H. R. Milner Generating Station is a coal and natural gas-fired power station owned by Maxim Power, located near Grande Cache, Alberta, Canada. H.R. Milner underwent a conversion to natural gas in 2020, and the old Milner 1 is now supplied by steam from the new adjacent Milner 2.

== Description ==
H.R. Milner's was first commissioned in 1972 as a coal-fired power station consisting of a single 150 MW unit fuelled by sub-bituminous coal from a nearby coal mine. The plant was constructed and initially owned by Canadian Utilities, then owned by ATCO Power from 2000 to 2004. The plant is named after H. R. Milner a former executive with Canadian Utilities.

In March 2016, the station was temporarily shutdown by Maxim Power due to low demand. The station was temporarily shutdown again in April 2018 due to constrained fuel supplies.

===Conversion to natural gas===
In 2011, the Alberta Utilities Commission approved the construction of a new 500 MW Supercritical Unit. This was considered controversial as the approval was given just in time to allow construction to be completed before new federal regulations (essentially preventing new coal plant construction) were put into place. In the wake of new federal regulations governing greenhouse gas emissions introduced in 2012, Maxim Power applied to change the new unit from one 500 MW coal-fired generator, to two 260 MW natural gas fired generators. This application was approved by the Alberta Utilities Commission in June 2014.

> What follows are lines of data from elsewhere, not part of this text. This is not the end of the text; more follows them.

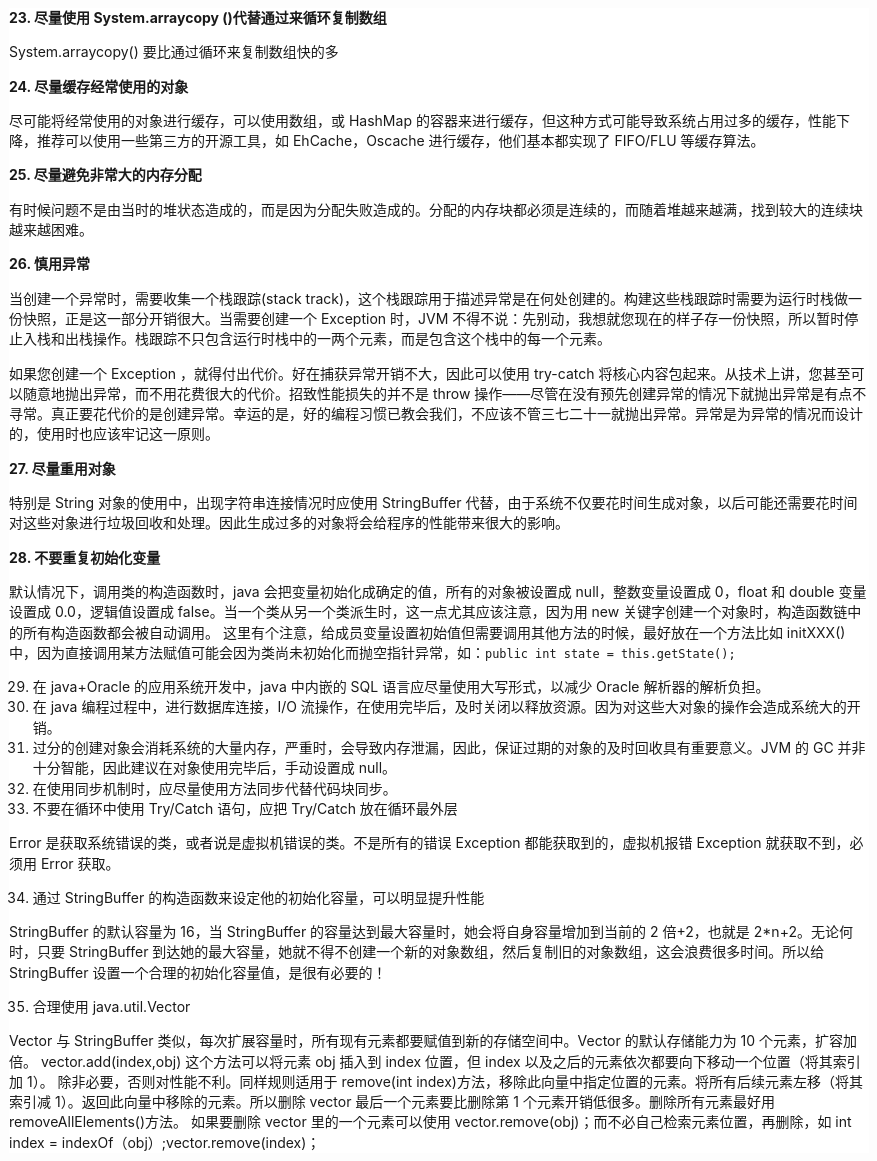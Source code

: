 **23. 尽量使用 System.arraycopy ()代替通过来循环复制数组**

System.arraycopy() 要比通过循环来复制数组快的多

**24. 尽量缓存经常使用的对象**

尽可能将经常使用的对象进行缓存，可以使用数组，或 HashMap 的容器来进行缓存，但这种方式可能导致系统占用过多的缓存，性能下降，推荐可以使用一些第三方的开源工具，如
EhCache，Oscache 进行缓存，他们基本都实现了 FIFO/FLU 等缓存算法。

**25. 尽量避免非常大的内存分配**

有时候问题不是由当时的堆状态造成的，而是因为分配失败造成的。分配的内存块都必须是连续的，而随着堆越来越满，找到较大的连续块越来越困难。

**26. 慎用异常**

当创建一个异常时，需要收集一个栈跟踪(stack track)，这个栈跟踪用于描述异常是在何处创建的。构建这些栈跟踪时需要为运行时栈做一份快照，正是这一部分开销很大。当需要创建一个
Exception 时，JVM 不得不说：先别动，我想就您现在的样子存一份快照，所以暂时停止入栈和出栈操作。栈跟踪不只包含运行时栈中的一两个元素，而是包含这个栈中的每一个元素。

如果您创建一个 Exception ，就得付出代价。好在捕获异常开销不大，因此可以使用 try-catch
将核心内容包起来。从技术上讲，您甚至可以随意地抛出异常，而不用花费很大的代价。招致性能损失的并不是 throw
操作——尽管在没有预先创建异常的情况下就抛出异常是有点不寻常。真正要花代价的是创建异常。幸运的是，好的编程习惯已教会我们，不应该不管三七二十一就抛出异常。异常是为异常的情况而设计的，使用时也应该牢记这一原则。

**27. 尽量重用对象**

特别是 String 对象的使用中，出现字符串连接情况时应使用 StringBuffer
代替，由于系统不仅要花时间生成对象，以后可能还需要花时间对这些对象进行垃圾回收和处理。因此生成过多的对象将会给程序的性能带来很大的影响。

**28. 不要重复初始化变量**

默认情况下，调用类的构造函数时，java 会把变量初始化成确定的值，所有的对象被设置成 null，整数变量设置成 0，float 和 double
变量设置成 0.0，逻辑值设置成 false。当一个类从另一个类派生时，这一点尤其应该注意，因为用 new
关键字创建一个对象时，构造函数链中的所有构造函数都会被自动调用。
这里有个注意，给成员变量设置初始值但需要调用其他方法的时候，最好放在一个方法比如 initXXX()
中，因为直接调用某方法赋值可能会因为类尚未初始化而抛空指针异常，如：`public int state = this.getState();`

29. 在 java+Oracle 的应用系统开发中，java 中内嵌的 SQL 语言应尽量使用大写形式，以减少 Oracle 解析器的解析负担。
30. 在 java 编程过程中，进行数据库连接，I/O 流操作，在使用完毕后，及时关闭以释放资源。因为对这些大对象的操作会造成系统大的开销。
31. 过分的创建对象会消耗系统的大量内存，严重时，会导致内存泄漏，因此，保证过期的对象的及时回收具有重要意义。JVM 的 GC
    并非十分智能，因此建议在对象使用完毕后，手动设置成 null。
32. 在使用同步机制时，应尽量使用方法同步代替代码块同步。
33. 不要在循环中使用 Try/Catch 语句，应把 Try/Catch 放在循环最外层

Error 是获取系统错误的类，或者说是虚拟机错误的类。不是所有的错误 Exception 都能获取到的，虚拟机报错 Exception 就获取不到，必须用
Error 获取。

34. 通过 StringBuffer 的构造函数来设定他的初始化容量，可以明显提升性能

StringBuffer 的默认容量为 16，当 StringBuffer 的容量达到最大容量时，她会将自身容量增加到当前的 2 倍+2，也就是 2*n+2。无论何时，只要
StringBuffer 到达她的最大容量，她就不得不创建一个新的对象数组，然后复制旧的对象数组，这会浪费很多时间。所以给 StringBuffer
设置一个合理的初始化容量值，是很有必要的！

35. 合理使用 java.util.Vector

Vector 与 StringBuffer 类似，每次扩展容量时，所有现有元素都要赋值到新的存储空间中。Vector 的默认存储能力为 10 个元素，扩容加倍。
vector.add(index,obj) 这个方法可以将元素 obj 插入到 index 位置，但 index 以及之后的元素依次都要向下移动一个位置（将其索引加
1）。 除非必要，否则对性能不利。同样规则适用于 remove(int index)方法，移除此向量中指定位置的元素。将所有后续元素左移（将其索引减
1）。返回此向量中移除的元素。所以删除 vector 最后一个元素要比删除第 1 个元素开销低很多。删除所有元素最好用
removeAllElements()方法。
如果要删除 vector 里的一个元素可以使用 vector.remove(obj)；而不必自己检索元素位置，再删除，如 int index =
indexOf（obj）;vector.remove(index)；
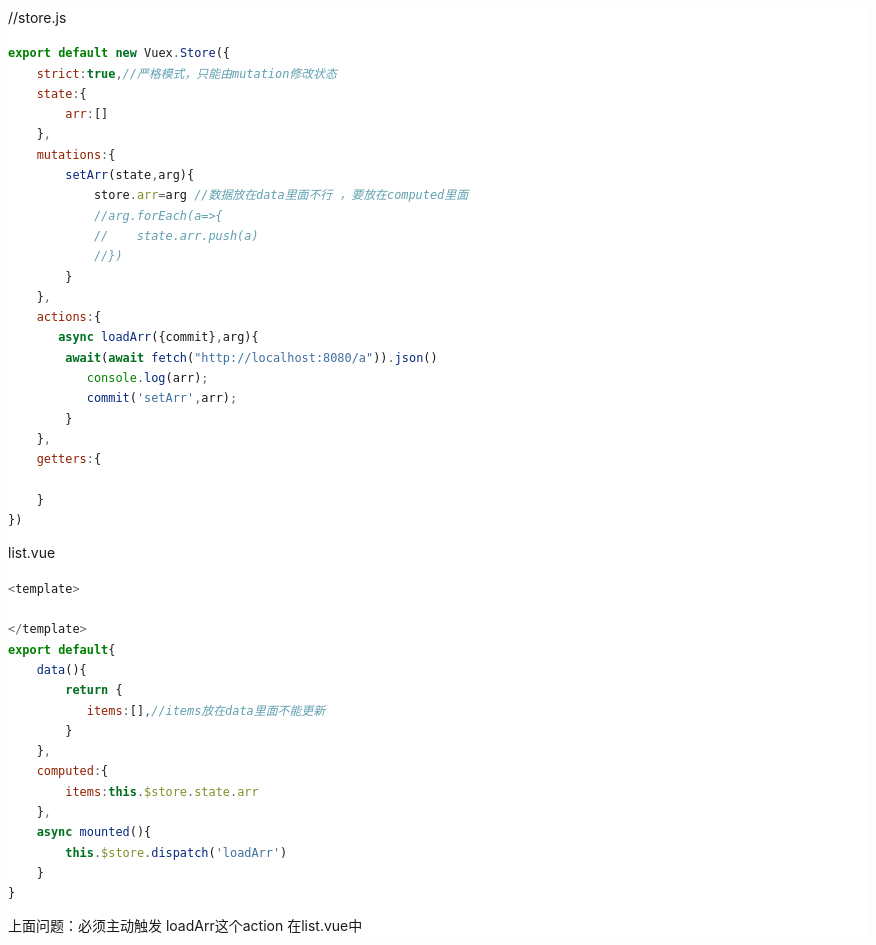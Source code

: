 

//store.js

```js
export default new Vuex.Store({
    strict:true,//严格模式，只能由mutation修改状态
    state:{
        arr:[]
    },
    mutations:{
        setArr(state,arg){
            store.arr=arg //数据放在data里面不行 ，要放在computed里面
            //arg.forEach(a=>{
            //    state.arr.push(a)
            //})
        }
    },
    actions:{
       async loadArr({commit},arg){
        await(await fetch("http://localhost:8080/a")).json()
           console.log(arr);
           commit('setArr',arr);
        }
    },
    getters:{
        
    }
})


```

list.vue

```js
<template>
	    
</template>
export default{
    data(){
        return {
           items:[],//items放在data里面不能更新
        }
    },
    computed:{
        items:this.$store.state.arr 	
    },
    async mounted(){
        this.$store.dispatch('loadArr')
    }
}
```

上面问题：必须主动触发  loadArr这个action 在list.vue中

On 31 December 2019, Unit 1 was converted to running off 50% sub-bituminous coal and 50% natural gas, running off the fuel mixture at 9% capacity. Unit 2, a 204 MW simple-cycle natural gas-fired unit, is due to be commissioned in April 2020. This will change the power station's overall fuel mixture to 79% natural gas and 21% sub-bituminous coal.